TASK OBJECTIVE:
Using the data below, count the lines that carry the string "with" and write only the count.

-------- MATERIAL SHOWN

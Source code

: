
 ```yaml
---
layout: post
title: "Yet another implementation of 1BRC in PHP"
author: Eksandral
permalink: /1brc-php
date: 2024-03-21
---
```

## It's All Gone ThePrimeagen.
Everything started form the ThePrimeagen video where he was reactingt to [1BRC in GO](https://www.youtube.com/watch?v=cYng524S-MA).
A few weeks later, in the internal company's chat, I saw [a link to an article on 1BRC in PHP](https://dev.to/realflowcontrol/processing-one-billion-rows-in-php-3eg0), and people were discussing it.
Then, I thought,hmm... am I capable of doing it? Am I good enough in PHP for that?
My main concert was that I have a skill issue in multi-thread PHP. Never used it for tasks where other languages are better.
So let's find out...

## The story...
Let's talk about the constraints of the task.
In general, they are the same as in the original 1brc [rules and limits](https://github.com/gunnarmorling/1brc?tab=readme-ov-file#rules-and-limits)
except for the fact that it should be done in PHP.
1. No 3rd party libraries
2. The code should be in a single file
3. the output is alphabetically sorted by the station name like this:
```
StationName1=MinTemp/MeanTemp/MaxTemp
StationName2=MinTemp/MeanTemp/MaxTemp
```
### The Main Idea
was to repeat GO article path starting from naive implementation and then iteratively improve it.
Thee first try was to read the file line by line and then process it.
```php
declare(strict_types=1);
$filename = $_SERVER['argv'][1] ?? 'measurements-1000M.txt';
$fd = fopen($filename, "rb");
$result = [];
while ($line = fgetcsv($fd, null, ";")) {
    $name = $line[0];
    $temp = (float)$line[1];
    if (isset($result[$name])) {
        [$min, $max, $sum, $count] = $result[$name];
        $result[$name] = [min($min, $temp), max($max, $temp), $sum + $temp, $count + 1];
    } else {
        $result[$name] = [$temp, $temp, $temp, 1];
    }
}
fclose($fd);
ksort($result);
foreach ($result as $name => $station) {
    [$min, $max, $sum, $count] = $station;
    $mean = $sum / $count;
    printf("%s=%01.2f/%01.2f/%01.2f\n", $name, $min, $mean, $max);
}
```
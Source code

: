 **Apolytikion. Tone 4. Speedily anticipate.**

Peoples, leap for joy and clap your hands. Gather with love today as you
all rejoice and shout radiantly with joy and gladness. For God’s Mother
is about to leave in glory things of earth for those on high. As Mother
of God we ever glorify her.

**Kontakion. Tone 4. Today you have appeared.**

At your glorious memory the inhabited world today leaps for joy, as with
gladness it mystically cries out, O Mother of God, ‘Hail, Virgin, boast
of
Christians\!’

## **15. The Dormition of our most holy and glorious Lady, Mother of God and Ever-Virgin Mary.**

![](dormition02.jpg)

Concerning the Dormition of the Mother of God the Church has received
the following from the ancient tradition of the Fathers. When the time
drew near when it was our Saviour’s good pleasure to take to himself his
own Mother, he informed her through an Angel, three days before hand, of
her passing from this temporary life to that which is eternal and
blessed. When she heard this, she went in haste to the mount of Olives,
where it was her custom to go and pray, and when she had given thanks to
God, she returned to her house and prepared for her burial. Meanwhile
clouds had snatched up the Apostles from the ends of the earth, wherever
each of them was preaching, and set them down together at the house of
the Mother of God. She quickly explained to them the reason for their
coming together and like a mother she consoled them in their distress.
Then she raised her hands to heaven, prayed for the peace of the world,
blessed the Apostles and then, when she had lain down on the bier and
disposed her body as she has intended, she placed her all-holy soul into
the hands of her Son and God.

----------------

REPLY:
3